* **Plain-text document sources**
□ □ □

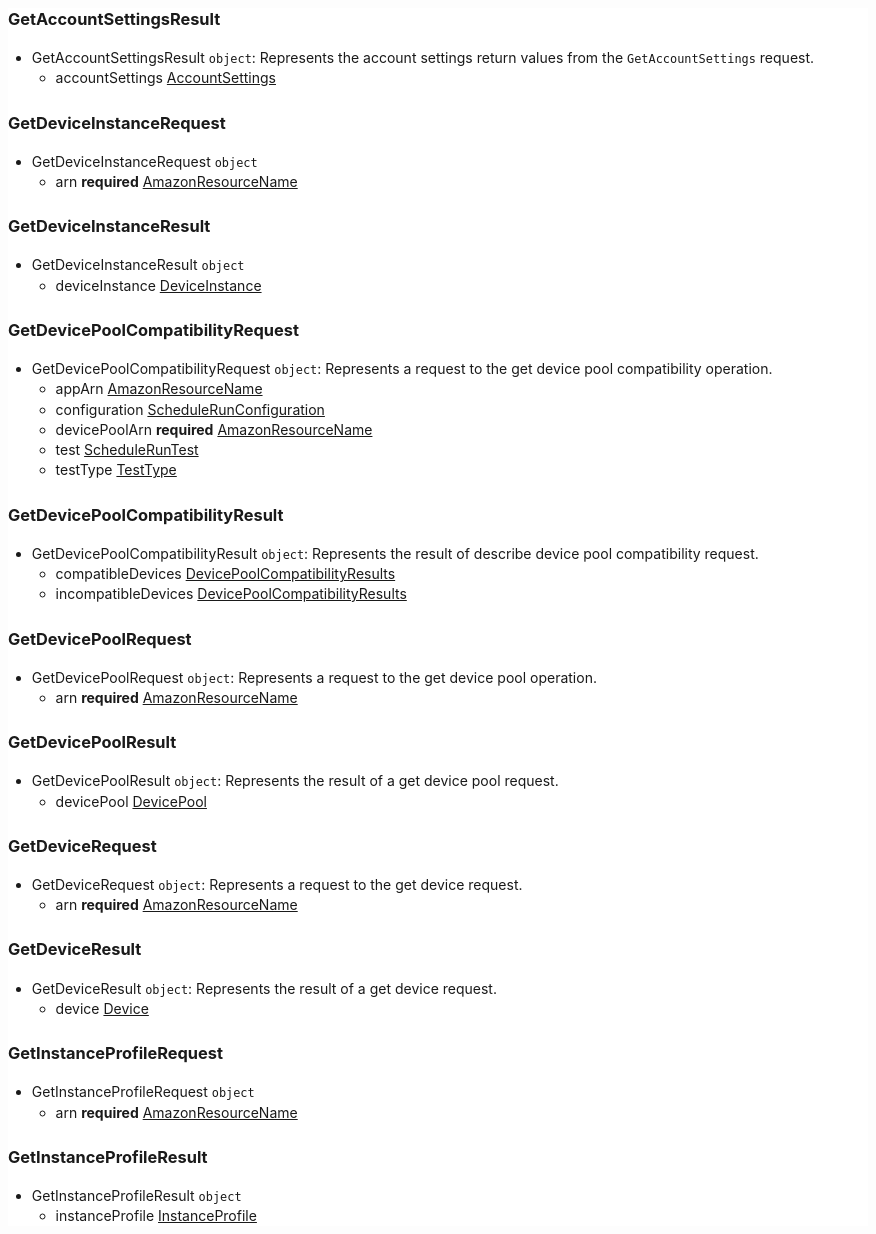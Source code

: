 ### GetAccountSettingsResult
* GetAccountSettingsResult `object`: Represents the account settings return values from the <code>GetAccountSettings</code> request.
  * accountSettings [AccountSettings](#accountsettings)

### GetDeviceInstanceRequest
* GetDeviceInstanceRequest `object`
  * arn **required** [AmazonResourceName](#amazonresourcename)

### GetDeviceInstanceResult
* GetDeviceInstanceResult `object`
  * deviceInstance [DeviceInstance](#deviceinstance)

### GetDevicePoolCompatibilityRequest
* GetDevicePoolCompatibilityRequest `object`: Represents a request to the get device pool compatibility operation.
  * appArn [AmazonResourceName](#amazonresourcename)
  * configuration [ScheduleRunConfiguration](#schedulerunconfiguration)
  * devicePoolArn **required** [AmazonResourceName](#amazonresourcename)
  * test [ScheduleRunTest](#scheduleruntest)
  * testType [TestType](#testtype)

### GetDevicePoolCompatibilityResult
* GetDevicePoolCompatibilityResult `object`: Represents the result of describe device pool compatibility request.
  * compatibleDevices [DevicePoolCompatibilityResults](#devicepoolcompatibilityresults)
  * incompatibleDevices [DevicePoolCompatibilityResults](#devicepoolcompatibilityresults)

### GetDevicePoolRequest
* GetDevicePoolRequest `object`: Represents a request to the get device pool operation.
  * arn **required** [AmazonResourceName](#amazonresourcename)

### GetDevicePoolResult
* GetDevicePoolResult `object`: Represents the result of a get device pool request.
  * devicePool [DevicePool](#devicepool)

### GetDeviceRequest
* GetDeviceRequest `object`: Represents a request to the get device request.
  * arn **required** [AmazonResourceName](#amazonresourcename)

### GetDeviceResult
* GetDeviceResult `object`: Represents the result of a get device request.
  * device [Device](#device)

### GetInstanceProfileRequest
* GetInstanceProfileRequest `object`
  * arn **required** [AmazonResourceName](#amazonresourcename)

### GetInstanceProfileResult
* GetInstanceProfileResult `object`
  * instanceProfile [InstanceProfile](#instanceprofile)
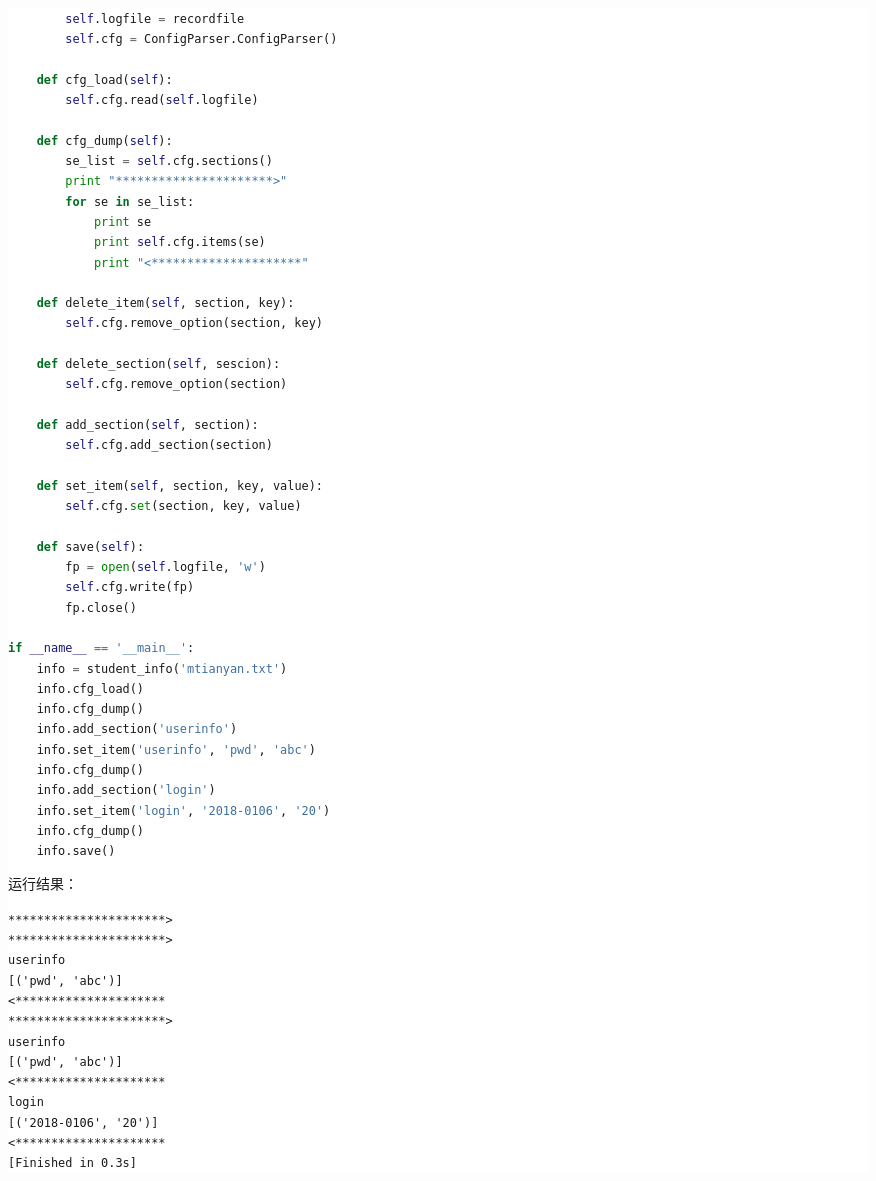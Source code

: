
 ```python
        self.logfile = recordfile
        self.cfg = ConfigParser.ConfigParser()

    def cfg_load(self):
        self.cfg.read(self.logfile)

    def cfg_dump(self):
        se_list = self.cfg.sections()
        print "**********************>"
        for se in se_list:
            print se
            print self.cfg.items(se)
            print "<*********************"

    def delete_item(self, section, key):
        self.cfg.remove_option(section, key)

    def delete_section(self, sescion):
        self.cfg.remove_option(section)

    def add_section(self, section):
        self.cfg.add_section(section)

    def set_item(self, section, key, value):
        self.cfg.set(section, key, value)

    def save(self):
        fp = open(self.logfile, 'w')
        self.cfg.write(fp)
        fp.close()

if __name__ == '__main__':
    info = student_info('mtianyan.txt')
    info.cfg_load()
    info.cfg_dump()
    info.add_section('userinfo')
    info.set_item('userinfo', 'pwd', 'abc')
    info.cfg_dump()
    info.add_section('login')
    info.set_item('login', '2018-0106', '20')
    info.cfg_dump()
    info.save()
```


运行结果：

```
**********************>
**********************>
userinfo
[('pwd', 'abc')]
<*********************
**********************>
userinfo
[('pwd', 'abc')]
<*********************
login
[('2018-0106', '20')]
<*********************
[Finished in 0.3s]
```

□ □ □

* **Work item**
Going through the records above, state how many lines include the word "GetDevicePoolCompatibilityResult", and give no other text.

* **Your response**
2